- _About this task_: Scan the entries below. Return every line that includes "price".
==*==
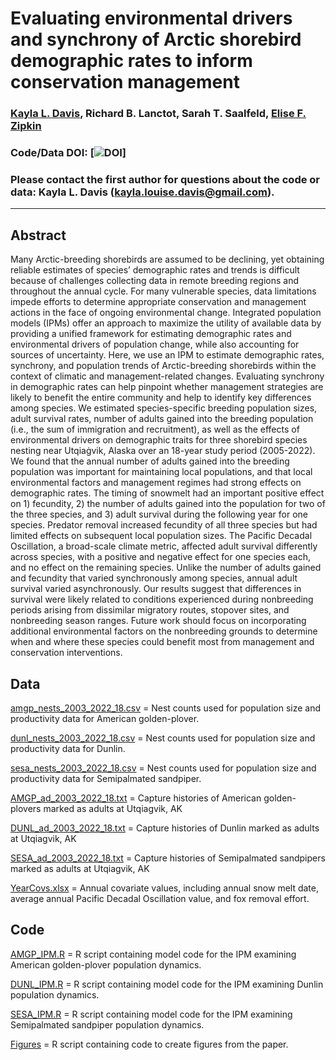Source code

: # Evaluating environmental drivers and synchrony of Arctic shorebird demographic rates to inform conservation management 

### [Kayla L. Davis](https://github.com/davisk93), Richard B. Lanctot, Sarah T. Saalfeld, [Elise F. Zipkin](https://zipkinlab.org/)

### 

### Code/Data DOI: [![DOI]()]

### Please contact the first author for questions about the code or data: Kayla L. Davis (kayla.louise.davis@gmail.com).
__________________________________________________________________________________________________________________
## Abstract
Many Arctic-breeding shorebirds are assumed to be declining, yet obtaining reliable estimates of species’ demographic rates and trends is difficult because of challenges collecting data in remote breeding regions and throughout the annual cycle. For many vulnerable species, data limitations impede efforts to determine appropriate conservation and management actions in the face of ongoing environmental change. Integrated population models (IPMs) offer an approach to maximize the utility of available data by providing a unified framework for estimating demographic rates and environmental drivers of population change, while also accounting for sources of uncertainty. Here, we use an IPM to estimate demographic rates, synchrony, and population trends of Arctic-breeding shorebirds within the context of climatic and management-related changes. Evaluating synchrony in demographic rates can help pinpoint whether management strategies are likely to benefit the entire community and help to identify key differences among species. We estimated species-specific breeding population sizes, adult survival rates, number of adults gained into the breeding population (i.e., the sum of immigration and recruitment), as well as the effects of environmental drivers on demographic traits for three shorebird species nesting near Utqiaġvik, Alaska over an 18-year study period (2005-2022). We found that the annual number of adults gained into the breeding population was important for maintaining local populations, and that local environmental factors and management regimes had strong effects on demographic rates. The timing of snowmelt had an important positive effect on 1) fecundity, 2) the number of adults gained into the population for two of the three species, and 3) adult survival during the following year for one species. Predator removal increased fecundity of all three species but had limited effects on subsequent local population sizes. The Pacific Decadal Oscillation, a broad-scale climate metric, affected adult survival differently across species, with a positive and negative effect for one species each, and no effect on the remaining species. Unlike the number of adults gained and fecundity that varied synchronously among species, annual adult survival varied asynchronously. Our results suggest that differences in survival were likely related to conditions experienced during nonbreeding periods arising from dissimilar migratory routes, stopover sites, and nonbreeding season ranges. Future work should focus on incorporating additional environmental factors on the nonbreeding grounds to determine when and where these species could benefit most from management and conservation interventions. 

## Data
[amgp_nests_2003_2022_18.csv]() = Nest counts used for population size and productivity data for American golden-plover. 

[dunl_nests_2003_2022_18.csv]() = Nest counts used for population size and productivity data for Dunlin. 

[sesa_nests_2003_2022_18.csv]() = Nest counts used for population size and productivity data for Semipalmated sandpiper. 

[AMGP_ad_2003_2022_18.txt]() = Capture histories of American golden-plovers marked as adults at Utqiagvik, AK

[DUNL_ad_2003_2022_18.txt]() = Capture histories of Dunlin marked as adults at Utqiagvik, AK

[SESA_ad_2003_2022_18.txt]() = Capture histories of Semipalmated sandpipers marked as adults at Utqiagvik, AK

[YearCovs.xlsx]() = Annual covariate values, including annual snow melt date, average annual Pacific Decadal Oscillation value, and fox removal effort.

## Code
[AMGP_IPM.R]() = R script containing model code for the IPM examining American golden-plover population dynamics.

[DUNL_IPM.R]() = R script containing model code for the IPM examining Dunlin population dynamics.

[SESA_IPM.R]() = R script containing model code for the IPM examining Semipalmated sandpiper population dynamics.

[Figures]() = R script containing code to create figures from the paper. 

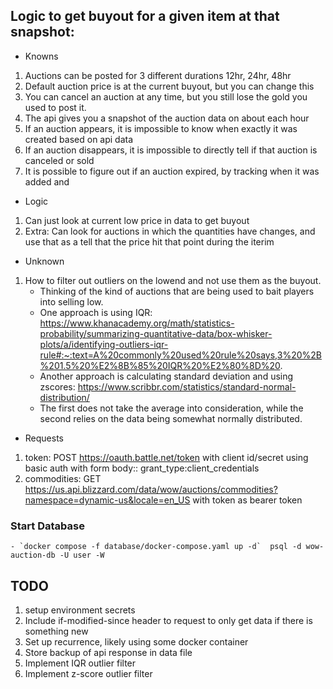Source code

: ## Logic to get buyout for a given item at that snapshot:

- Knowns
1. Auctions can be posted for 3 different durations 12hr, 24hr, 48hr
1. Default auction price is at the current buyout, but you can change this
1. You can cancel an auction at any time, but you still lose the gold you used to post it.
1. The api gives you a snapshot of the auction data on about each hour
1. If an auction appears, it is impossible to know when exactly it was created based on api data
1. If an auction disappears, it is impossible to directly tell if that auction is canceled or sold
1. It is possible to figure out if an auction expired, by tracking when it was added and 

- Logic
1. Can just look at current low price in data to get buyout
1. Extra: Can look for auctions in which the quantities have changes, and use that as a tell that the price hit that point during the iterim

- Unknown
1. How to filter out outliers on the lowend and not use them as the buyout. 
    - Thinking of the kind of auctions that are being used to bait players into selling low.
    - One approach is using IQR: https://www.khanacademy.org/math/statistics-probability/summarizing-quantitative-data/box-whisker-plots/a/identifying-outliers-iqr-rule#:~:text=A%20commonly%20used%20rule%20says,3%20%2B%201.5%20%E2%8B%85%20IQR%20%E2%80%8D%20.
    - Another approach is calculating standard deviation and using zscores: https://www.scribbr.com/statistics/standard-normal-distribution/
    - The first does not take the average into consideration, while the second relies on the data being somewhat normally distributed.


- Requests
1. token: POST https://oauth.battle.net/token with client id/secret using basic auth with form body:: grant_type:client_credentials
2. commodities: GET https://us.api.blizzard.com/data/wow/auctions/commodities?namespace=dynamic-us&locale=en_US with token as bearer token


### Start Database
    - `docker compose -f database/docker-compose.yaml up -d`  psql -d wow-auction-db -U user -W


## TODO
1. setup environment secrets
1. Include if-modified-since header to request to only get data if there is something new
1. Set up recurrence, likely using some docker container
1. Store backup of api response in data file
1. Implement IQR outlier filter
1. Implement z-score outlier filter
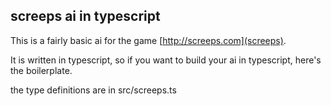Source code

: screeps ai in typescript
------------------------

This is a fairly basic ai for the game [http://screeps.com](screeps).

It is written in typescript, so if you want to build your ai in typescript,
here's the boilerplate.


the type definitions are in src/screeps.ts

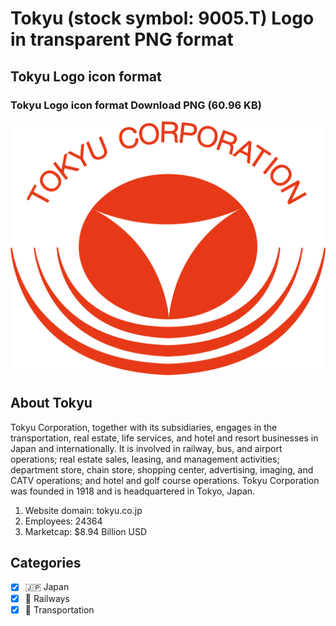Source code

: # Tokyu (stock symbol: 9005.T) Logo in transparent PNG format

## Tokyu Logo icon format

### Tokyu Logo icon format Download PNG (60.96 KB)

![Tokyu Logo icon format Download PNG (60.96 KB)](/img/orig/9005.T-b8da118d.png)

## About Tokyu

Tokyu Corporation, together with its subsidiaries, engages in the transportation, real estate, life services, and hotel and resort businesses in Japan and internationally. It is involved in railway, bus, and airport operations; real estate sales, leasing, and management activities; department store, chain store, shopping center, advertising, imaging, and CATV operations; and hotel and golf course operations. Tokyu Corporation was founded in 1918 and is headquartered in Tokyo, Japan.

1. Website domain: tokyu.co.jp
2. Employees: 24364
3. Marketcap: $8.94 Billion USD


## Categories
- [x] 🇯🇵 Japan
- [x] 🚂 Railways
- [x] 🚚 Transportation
==*==
- _Your solution_:
1. Default auction price is at the current buyout, but you can change this
1. Can just look at current low price in data to get buyout
1. Extra: Can look for auctions in which the quantities have changes, and use that as a tell that the price hit that point during the iterim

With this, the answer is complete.